◆ **Prompt**: Below are entries; print them exactly from the first line through the one containing "Expected Type |".

◆ **Records shown**:
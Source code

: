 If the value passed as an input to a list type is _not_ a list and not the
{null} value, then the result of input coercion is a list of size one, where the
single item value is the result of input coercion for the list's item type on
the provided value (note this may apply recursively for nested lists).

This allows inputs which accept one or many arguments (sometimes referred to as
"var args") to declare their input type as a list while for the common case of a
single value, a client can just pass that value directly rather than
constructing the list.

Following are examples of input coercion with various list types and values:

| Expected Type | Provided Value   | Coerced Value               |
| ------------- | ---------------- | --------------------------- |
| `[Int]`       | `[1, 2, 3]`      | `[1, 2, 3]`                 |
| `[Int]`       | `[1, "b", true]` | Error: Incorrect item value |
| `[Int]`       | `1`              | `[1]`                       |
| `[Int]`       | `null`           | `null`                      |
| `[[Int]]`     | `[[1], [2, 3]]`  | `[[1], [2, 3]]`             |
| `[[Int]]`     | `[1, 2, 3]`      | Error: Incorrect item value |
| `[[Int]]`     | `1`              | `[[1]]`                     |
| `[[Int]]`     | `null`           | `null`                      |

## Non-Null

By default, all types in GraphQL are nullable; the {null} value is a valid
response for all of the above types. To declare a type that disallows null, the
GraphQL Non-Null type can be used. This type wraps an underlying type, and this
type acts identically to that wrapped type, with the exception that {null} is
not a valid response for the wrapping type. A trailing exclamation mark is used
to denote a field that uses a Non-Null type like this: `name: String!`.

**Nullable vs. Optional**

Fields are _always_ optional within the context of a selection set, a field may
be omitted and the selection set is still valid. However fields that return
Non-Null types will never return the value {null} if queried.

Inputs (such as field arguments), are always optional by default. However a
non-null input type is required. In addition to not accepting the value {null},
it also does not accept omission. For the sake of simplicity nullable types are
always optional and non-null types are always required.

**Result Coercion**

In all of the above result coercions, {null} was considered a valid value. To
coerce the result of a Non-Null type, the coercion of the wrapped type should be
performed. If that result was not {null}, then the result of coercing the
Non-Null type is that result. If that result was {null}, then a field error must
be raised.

◆ **Answer for the task**:
Source code

: If the value passed as an input to a list type is _not_ a list and not the
{null} value, then the result of input coercion is a list of size one, where the
single item value is the result of input coercion for the list's item type on
the provided value (note this may apply recursively for nested lists).

This allows inputs which accept one or many arguments (sometimes referred to as
"var args") to declare their input type as a list while for the common case of a
single value, a client can just pass that value directly rather than
constructing the list.

Following are examples of input coercion with various list types and values:

| Expected Type | Provided Value   | Coerced Value               |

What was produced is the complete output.